Plain-text document sources

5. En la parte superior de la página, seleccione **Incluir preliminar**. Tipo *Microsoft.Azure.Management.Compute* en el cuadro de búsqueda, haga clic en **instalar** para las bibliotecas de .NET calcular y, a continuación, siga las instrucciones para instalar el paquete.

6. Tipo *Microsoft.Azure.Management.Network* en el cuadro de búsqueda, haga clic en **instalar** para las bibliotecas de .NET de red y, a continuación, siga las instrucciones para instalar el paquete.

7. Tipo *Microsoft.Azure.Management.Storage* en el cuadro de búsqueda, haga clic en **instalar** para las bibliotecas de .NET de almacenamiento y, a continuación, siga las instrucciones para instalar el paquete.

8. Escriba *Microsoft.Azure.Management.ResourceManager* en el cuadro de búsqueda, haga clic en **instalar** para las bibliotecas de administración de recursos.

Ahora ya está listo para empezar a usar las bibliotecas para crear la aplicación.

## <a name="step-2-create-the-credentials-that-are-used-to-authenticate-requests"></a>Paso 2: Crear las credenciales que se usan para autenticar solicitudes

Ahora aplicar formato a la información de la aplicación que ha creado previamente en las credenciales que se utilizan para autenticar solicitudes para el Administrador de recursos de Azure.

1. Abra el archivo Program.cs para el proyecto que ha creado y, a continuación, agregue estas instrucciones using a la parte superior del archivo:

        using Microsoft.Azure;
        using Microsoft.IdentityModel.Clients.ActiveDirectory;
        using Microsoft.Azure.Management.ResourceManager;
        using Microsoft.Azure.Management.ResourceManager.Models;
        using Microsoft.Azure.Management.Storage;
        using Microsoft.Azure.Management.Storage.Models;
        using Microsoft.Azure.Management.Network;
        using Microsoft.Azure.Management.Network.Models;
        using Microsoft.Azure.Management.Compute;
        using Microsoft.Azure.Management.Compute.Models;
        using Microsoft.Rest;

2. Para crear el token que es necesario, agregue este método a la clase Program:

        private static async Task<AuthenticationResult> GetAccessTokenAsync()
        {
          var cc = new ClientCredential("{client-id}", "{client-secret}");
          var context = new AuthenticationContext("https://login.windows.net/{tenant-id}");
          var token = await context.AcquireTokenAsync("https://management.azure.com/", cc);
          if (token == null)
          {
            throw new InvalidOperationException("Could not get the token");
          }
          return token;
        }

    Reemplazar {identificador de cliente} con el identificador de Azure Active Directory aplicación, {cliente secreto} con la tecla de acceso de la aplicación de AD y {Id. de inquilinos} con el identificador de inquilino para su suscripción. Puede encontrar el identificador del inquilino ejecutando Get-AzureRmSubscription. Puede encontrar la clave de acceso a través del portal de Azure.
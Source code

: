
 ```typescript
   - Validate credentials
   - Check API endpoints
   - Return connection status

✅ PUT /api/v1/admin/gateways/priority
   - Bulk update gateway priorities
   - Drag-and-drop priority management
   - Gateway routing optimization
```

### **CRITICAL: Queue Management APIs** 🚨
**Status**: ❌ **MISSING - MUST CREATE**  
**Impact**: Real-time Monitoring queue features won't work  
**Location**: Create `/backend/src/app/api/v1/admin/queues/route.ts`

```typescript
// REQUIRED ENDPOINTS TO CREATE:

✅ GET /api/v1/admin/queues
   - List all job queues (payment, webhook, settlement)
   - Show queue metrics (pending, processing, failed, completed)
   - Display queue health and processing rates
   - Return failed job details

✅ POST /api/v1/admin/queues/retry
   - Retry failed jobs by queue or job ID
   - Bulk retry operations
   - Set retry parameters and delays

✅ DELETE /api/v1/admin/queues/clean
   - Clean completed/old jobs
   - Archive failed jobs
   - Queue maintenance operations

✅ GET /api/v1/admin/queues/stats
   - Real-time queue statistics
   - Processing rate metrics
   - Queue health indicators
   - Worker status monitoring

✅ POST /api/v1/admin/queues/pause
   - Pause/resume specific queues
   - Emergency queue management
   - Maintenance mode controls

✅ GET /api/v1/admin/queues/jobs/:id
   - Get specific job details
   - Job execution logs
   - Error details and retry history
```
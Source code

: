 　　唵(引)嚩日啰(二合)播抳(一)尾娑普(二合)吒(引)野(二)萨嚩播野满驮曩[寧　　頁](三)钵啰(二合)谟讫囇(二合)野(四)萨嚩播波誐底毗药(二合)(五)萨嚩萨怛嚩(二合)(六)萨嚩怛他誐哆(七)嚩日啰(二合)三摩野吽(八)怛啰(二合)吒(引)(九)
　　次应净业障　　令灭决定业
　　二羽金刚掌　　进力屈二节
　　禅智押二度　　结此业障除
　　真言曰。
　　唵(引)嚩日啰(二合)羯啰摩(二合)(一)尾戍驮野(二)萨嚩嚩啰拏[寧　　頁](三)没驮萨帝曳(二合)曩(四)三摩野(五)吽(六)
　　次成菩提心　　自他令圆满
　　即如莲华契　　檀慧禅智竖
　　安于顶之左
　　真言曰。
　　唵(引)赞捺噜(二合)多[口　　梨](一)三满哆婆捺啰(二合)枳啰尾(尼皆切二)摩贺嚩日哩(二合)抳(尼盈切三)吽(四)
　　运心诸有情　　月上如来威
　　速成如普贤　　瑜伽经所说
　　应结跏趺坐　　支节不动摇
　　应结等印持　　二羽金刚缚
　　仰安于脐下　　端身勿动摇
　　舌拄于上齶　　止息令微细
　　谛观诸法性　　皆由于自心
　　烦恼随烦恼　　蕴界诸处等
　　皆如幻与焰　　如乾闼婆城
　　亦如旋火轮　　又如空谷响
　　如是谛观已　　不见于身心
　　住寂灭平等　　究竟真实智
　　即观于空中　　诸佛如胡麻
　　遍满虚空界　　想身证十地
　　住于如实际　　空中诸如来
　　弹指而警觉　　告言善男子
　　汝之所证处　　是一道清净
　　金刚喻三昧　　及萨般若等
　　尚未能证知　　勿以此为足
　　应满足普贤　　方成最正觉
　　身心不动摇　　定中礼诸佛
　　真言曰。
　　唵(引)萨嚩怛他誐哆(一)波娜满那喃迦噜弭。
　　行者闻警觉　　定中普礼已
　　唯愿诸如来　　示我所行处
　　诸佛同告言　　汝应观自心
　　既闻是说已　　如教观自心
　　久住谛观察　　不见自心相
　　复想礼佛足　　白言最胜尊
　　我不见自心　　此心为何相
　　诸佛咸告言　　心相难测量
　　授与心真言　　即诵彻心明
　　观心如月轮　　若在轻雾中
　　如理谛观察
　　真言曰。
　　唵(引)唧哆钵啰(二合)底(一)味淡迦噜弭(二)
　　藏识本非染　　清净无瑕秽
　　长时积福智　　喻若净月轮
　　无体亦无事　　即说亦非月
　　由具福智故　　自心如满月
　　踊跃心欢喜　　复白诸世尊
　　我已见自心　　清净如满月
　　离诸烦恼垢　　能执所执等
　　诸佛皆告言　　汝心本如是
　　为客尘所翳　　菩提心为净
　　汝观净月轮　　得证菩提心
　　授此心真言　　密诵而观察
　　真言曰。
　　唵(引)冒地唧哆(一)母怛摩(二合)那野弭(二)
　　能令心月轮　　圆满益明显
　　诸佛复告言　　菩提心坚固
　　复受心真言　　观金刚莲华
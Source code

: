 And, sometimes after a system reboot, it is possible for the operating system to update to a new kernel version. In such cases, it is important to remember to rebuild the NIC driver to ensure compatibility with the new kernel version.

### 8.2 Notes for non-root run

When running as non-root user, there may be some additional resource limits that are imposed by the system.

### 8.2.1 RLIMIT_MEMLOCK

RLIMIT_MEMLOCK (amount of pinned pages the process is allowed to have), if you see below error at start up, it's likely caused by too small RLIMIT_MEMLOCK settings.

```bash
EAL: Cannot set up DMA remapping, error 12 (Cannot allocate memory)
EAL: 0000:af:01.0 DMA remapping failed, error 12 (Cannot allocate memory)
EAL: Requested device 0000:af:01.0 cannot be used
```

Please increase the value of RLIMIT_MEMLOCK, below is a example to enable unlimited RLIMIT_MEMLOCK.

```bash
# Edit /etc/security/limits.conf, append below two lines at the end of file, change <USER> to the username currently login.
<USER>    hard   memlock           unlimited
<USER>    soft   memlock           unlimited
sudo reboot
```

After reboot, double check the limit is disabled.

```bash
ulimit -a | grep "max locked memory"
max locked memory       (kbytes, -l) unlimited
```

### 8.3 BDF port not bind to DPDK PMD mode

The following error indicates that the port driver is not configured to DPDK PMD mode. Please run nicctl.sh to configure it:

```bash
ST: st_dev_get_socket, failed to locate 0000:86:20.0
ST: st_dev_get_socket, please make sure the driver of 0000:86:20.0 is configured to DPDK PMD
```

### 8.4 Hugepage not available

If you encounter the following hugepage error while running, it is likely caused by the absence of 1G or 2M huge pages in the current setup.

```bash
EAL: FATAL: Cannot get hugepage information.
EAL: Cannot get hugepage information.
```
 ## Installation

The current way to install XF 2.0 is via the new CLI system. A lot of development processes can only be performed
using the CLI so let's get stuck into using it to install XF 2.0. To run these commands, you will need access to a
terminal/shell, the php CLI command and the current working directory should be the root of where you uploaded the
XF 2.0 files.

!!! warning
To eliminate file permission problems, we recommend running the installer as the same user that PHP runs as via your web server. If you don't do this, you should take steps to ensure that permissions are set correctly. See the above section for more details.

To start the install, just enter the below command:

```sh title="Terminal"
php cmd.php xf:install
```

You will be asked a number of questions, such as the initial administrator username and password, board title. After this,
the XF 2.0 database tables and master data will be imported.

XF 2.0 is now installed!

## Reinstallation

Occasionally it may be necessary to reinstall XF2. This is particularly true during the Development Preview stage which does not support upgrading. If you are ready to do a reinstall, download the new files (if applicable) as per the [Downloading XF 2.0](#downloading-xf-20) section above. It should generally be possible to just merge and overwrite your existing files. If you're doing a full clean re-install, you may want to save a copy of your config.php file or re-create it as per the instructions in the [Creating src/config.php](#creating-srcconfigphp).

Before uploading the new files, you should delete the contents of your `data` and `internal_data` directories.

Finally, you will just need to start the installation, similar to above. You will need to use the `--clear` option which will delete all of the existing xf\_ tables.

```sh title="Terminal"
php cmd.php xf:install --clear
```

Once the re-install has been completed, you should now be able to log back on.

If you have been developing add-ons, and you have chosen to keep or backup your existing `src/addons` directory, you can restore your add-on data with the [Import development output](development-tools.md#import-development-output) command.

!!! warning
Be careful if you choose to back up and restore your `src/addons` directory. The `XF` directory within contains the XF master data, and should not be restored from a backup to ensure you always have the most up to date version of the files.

▶ **Exercise prompt**:
For each line above that contains the word "continuación", give the line as it is written.

▶ **Task solution**:
5. En la parte superior de la página, seleccione **Incluir preliminar**. Tipo *Microsoft.Azure.Management.Compute* en el cuadro de búsqueda, haga clic en **instalar** para las bibliotecas de .NET calcular y, a continuación, siga las instrucciones para instalar el paquete.
6. Tipo *Microsoft.Azure.Management.Network* en el cuadro de búsqueda, haga clic en **instalar** para las bibliotecas de .NET de red y, a continuación, siga las instrucciones para instalar el paquete.
7. Tipo *Microsoft.Azure.Management.Storage* en el cuadro de búsqueda, haga clic en **instalar** para las bibliotecas de .NET de almacenamiento y, a continuación, siga las instrucciones para instalar el paquete.
1. Abra el archivo Program.cs para el proyecto que ha creado y, a continuación, agregue estas instrucciones using a la parte superior del archivo:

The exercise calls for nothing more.